SCOTUS to decide whether software is patent-eligible

December 12, 2013

Security guards walk the steps of the Supreme Court before Justice Elena Kagan's investiture ceremony in WashingtonLast Friday, the Supreme Court agreed to review a case that will very likely become one of the most important rulings of its current term.

Despite the massive implications of the case, most people have likely never heard of it – due in part to the fact that the case has nothing to do with divisive social issues such as same-sex marriage, abortion, or immigration.

The case is Alice Corporation v. CLS Bank, and it deals with software patents.  That’s right: this highly important case is all about software patents.

So why is it so significant?  In short, because the Supreme Court may rule that computer software no longer qualifies for patent protection.  Such a ruling would have profound impact not only on intellectual property law, but on the economy as a whole, although whether that change will be for the better or worse depends on your perspective.  According to one appeals court judge, if all of the software patents at issue are found to be ineligible for protection, it would be “the death of hundreds of thousands of patents,” and this “would decimate the electronics and software industries.”

According to some, however, this is wholly inaccurate; they would argue by contrast, that software patents are, generally speaking, barriers to innovation and technological progress that only burden the economy.

Who are these parties?

If an amicus brief filed at the appeals court is any indication, Google, Dell, Facebook, Intuit, Rackspace Hosting, Red Hat, and Zynga are part of this group.  Their amicus brief largely argued the above points against software patents, going so far as to label these types of patents as “a Plague in the High-Tech Sector” in one of the section headers in their brief.  British Airways, Hewlett-Packard, eHarmony, Linkedin, Travelocity.Com, Twitter, and Yelp also filed amicus briefs taking similar stands against software patents.

The dragging effect on the tech industry referred to by these companies is likely lawsuits and licensing demands from “patent trolls” who obtain software patents, but don’t actually use them.

So the exact effect of software patents on the technology sector seems to depend in large part on who you ask.

In theory, however, the Supreme Court will only be deciding this case based on legal reasons, rather than economic or pragmatic ones.

So what’s the case about legally?

It’s actually interpreting the Patent Act’s principal provision, Section 101, which lays out which types of inventions are actually eligible for patents.  Section 101 reads:

Whoever invents or discovers any new and useful process, machine, manufacture, or composition of matter, or any new and useful improvement thereof, may obtain a patent therefor, subject to the conditions and requirements of this title.

For over 150 years, however, case law has maintained that abstract ideas alone could not be patented.  In this case, Australian company Alice International was awarded a patent for a computer program that exchanges financial instruments with safety and security.

CLS Bank International sued Alice in 2007, claiming that the patent on this system was invalid and unenforceable, which Alice responded to with an infringement suit against CLS.

CLS argued that the patent was for the abstract idea itself (of the specific method of financial exchange), and that the computer programs implementing it did nothing but add speed and efficiency to the process.  As such, the patents were invalid.

After numerous rulings and appeals, the full Federal Circuit Court of Appeals heard the case, but the only majority opinion that emerged was that Alice’s patents were invalid.  However, there was no single opinion that explained why beyond the finding that patent protection is not available for “simply appending generic computer functionality to lend speed or efficiency to the performance of an otherwise abstract concept.”

In other words, the court gave no guidance on how the law applies to software patents – which is something that the tech industry has been sorely seeking for years.

How will the Supreme Court rule?

If 2012’s Mayo Collaborative Services v.

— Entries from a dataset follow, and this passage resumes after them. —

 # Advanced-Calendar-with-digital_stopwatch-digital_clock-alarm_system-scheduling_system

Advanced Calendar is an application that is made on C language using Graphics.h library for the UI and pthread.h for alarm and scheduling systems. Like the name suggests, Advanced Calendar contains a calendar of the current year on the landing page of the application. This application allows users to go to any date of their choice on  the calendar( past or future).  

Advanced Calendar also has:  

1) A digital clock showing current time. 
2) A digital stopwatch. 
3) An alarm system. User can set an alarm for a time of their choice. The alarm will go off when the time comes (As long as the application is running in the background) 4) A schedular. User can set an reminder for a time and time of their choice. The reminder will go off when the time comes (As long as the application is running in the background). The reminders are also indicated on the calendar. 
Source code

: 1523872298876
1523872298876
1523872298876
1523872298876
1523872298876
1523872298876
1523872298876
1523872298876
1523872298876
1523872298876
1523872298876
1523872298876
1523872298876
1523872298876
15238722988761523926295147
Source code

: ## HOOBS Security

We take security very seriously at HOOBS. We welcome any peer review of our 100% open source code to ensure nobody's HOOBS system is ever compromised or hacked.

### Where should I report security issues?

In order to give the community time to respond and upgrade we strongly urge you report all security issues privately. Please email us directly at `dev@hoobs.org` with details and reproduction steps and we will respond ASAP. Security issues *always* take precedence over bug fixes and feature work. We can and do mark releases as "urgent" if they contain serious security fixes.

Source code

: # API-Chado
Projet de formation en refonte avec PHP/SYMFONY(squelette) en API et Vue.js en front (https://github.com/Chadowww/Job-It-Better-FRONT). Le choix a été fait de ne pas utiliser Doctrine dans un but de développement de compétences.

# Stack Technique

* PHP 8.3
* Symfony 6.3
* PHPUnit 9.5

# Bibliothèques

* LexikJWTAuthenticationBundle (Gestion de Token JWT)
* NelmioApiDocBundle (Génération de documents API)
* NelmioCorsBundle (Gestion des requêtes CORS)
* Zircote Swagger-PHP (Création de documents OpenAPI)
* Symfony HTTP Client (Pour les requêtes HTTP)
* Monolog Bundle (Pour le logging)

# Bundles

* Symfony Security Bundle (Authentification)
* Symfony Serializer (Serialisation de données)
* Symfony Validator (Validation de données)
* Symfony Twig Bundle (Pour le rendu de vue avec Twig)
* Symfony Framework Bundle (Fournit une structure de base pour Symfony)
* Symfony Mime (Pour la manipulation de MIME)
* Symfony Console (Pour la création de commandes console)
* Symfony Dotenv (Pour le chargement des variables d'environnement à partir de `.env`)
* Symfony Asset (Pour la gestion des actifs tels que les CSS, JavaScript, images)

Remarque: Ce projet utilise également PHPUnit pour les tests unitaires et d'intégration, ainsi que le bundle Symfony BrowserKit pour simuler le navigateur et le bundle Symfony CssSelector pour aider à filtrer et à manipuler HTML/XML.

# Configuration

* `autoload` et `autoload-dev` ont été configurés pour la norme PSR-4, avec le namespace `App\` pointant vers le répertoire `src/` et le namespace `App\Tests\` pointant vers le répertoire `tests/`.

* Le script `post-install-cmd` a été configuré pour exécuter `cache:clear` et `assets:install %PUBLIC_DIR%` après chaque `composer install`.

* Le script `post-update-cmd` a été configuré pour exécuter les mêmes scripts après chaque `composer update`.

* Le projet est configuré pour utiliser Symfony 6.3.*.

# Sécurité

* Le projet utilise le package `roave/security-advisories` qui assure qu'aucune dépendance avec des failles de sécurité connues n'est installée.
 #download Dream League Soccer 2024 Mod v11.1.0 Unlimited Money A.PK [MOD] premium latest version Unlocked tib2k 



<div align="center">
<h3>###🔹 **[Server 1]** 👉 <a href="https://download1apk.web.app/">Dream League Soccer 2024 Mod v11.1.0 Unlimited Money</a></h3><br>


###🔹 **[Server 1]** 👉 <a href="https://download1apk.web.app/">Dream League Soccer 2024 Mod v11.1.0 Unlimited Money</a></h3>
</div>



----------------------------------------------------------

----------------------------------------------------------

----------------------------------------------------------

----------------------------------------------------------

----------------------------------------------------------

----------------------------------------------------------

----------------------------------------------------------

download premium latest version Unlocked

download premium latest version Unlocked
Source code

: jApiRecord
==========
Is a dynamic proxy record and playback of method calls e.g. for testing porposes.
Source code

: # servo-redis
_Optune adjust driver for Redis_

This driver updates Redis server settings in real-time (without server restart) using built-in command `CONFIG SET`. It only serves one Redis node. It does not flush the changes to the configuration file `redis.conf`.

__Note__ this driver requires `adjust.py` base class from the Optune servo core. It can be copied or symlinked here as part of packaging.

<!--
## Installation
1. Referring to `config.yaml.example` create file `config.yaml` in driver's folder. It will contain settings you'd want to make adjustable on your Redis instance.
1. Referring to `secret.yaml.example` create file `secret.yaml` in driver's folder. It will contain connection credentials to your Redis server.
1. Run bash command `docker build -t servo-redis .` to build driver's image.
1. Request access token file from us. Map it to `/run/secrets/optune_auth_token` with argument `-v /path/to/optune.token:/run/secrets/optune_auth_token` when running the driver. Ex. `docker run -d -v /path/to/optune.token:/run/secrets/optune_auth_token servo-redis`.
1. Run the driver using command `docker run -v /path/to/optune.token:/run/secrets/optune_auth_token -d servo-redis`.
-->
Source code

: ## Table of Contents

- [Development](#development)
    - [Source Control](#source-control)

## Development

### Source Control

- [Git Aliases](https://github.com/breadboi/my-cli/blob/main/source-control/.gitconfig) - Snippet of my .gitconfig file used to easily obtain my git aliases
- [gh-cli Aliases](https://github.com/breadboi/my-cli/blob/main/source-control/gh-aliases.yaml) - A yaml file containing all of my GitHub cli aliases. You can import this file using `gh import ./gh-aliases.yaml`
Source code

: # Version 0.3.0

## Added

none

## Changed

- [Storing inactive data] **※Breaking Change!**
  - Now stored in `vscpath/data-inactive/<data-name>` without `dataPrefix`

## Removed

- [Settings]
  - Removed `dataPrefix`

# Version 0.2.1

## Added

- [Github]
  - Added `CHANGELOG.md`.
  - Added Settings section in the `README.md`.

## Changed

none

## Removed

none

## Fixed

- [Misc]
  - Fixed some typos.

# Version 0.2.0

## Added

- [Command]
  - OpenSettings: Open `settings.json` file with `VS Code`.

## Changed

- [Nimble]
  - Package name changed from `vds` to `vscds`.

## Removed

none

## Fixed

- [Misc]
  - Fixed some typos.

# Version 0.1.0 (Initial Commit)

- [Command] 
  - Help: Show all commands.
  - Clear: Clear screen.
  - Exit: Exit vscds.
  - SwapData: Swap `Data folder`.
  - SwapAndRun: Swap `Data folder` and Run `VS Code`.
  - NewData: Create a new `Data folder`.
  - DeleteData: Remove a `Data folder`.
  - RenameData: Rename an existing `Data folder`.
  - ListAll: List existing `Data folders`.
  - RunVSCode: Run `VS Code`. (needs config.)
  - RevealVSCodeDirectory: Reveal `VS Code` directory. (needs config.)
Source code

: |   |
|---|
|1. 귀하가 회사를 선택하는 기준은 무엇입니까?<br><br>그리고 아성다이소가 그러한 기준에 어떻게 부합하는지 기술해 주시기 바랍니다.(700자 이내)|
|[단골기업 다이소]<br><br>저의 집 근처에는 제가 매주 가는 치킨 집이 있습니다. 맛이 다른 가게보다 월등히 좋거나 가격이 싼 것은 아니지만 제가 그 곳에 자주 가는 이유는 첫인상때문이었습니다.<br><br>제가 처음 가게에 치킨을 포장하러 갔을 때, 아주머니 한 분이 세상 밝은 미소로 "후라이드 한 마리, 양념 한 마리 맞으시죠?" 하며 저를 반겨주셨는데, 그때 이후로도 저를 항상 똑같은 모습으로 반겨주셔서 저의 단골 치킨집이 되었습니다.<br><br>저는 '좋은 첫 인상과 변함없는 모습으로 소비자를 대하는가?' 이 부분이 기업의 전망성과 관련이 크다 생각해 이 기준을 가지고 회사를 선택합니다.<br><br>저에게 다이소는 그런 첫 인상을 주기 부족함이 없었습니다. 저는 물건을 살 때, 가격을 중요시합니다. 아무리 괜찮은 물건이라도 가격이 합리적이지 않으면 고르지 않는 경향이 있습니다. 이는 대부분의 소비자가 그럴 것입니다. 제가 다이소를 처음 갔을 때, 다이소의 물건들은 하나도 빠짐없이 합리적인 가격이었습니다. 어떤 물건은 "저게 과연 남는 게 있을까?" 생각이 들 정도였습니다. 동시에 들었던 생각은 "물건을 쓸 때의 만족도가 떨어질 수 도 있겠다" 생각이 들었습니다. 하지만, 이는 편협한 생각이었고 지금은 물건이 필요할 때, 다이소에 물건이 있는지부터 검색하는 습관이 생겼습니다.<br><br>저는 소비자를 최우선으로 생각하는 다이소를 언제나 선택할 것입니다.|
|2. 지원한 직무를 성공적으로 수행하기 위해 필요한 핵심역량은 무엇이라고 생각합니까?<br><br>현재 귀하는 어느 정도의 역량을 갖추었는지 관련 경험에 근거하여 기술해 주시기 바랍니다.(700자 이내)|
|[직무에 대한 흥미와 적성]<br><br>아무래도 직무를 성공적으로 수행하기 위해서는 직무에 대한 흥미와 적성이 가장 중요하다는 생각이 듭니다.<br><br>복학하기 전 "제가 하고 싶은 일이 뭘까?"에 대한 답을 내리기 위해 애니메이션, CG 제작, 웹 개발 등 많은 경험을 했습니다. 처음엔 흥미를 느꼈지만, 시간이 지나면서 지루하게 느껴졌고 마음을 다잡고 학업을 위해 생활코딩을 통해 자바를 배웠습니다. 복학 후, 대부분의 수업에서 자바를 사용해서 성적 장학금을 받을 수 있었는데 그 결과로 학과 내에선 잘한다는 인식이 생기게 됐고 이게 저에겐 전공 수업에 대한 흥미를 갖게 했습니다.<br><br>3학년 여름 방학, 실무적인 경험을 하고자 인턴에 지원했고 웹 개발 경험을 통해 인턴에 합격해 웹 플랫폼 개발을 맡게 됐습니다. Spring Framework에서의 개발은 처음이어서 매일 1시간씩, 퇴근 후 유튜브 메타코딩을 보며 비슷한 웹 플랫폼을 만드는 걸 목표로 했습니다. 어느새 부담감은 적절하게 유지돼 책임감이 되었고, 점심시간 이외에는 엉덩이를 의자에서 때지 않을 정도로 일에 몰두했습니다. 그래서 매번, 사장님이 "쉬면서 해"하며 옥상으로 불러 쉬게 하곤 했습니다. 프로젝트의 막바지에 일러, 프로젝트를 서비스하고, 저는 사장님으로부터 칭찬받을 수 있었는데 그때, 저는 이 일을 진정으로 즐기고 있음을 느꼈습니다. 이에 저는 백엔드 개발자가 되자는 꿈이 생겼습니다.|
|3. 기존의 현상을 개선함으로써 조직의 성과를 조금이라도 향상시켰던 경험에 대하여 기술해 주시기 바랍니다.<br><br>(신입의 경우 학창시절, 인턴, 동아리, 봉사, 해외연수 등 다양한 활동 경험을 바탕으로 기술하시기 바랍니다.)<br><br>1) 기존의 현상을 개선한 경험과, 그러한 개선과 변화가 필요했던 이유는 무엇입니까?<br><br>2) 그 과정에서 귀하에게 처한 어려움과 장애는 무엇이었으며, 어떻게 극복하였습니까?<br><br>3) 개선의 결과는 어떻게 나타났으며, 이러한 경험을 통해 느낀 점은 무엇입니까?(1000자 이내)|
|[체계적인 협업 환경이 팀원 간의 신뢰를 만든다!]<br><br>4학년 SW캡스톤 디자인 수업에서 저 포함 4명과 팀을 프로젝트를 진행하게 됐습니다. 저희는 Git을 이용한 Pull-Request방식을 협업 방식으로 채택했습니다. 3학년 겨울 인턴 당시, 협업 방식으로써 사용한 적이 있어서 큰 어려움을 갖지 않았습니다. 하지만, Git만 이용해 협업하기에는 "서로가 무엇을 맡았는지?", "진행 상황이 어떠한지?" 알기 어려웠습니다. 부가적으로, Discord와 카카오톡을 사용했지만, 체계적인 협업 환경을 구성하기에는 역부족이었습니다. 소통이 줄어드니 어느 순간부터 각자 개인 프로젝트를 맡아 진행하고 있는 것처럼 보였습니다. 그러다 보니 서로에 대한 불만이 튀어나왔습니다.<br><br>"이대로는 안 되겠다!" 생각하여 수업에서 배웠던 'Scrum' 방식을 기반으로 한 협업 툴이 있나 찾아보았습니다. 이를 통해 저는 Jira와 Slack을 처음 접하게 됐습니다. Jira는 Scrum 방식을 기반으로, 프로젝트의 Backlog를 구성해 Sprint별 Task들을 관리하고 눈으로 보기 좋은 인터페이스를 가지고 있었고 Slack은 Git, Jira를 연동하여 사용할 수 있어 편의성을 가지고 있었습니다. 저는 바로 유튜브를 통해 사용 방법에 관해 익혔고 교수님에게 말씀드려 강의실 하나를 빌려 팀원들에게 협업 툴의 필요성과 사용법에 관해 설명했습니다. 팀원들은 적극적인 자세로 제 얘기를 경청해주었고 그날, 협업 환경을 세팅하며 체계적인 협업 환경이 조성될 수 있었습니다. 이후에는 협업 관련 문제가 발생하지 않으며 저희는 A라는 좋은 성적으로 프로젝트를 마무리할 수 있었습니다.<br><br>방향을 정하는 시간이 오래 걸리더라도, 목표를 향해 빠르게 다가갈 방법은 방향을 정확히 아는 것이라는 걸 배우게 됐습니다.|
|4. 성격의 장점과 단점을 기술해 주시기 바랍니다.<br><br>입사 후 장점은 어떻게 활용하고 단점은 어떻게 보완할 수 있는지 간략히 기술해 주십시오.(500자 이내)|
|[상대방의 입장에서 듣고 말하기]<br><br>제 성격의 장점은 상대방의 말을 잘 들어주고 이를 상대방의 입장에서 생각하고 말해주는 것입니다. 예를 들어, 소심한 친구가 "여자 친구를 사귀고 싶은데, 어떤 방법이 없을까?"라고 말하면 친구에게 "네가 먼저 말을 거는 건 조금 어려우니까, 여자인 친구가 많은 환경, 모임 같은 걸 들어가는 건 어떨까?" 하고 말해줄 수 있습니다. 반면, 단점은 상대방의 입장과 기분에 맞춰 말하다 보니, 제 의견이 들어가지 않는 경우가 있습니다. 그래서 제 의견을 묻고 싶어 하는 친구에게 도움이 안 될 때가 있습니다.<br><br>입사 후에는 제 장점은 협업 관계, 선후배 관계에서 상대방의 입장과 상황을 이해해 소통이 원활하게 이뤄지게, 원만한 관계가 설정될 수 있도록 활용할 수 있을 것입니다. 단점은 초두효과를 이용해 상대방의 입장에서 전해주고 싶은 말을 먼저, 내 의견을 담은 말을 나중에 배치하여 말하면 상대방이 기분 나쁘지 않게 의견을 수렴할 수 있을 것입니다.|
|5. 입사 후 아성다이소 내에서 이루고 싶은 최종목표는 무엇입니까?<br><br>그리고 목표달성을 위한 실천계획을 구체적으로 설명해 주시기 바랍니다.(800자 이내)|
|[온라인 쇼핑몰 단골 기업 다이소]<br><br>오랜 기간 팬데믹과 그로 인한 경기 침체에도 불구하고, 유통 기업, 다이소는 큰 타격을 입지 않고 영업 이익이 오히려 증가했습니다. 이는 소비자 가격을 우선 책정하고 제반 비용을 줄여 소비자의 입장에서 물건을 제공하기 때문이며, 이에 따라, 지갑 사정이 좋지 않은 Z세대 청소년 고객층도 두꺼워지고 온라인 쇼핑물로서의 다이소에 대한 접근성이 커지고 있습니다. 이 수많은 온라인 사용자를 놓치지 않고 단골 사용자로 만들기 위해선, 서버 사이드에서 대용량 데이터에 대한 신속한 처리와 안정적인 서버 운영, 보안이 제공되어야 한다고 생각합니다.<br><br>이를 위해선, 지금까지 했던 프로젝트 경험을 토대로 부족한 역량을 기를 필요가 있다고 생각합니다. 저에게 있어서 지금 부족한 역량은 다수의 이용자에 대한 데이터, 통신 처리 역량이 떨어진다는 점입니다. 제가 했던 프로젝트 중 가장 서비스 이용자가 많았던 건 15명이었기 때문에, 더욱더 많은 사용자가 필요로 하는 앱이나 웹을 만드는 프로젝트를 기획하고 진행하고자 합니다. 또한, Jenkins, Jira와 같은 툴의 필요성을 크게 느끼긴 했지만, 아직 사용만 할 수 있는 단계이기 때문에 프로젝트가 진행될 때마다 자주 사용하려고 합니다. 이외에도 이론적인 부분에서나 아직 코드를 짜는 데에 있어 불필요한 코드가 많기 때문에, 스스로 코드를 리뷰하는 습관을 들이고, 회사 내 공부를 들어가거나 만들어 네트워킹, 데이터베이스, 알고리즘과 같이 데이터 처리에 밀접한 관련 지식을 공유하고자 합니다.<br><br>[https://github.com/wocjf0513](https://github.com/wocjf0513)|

Prometheus Laboratories can give any hints about the current Court’s leanings on patent law, I wouldn’t place any bets on software patents surviving an Alice Corp Supreme Court ruling (Mayo invalided a broad swath of patents that the Court ruled “effectively claimed the underlying laws of nature themselves”).

Oral arguments will give us a more detailed look into the Court’s direction on this case, but, in the meantime, if you’re curious about what the invalidation of software patents would do to the nation’s tech industry, look at New Zealand, which passed legislation earlier this year  essentially removing patent protection for software.

If New Zealand’s tech industry is still standing at the time the Supreme Court is deciding Alice (which seems a distinct likelihood considering it was the nation’s tech industry that lined up in support of the law to begin with), the Court may find arguments portending the demise of the U.S. tech sector to hold no water.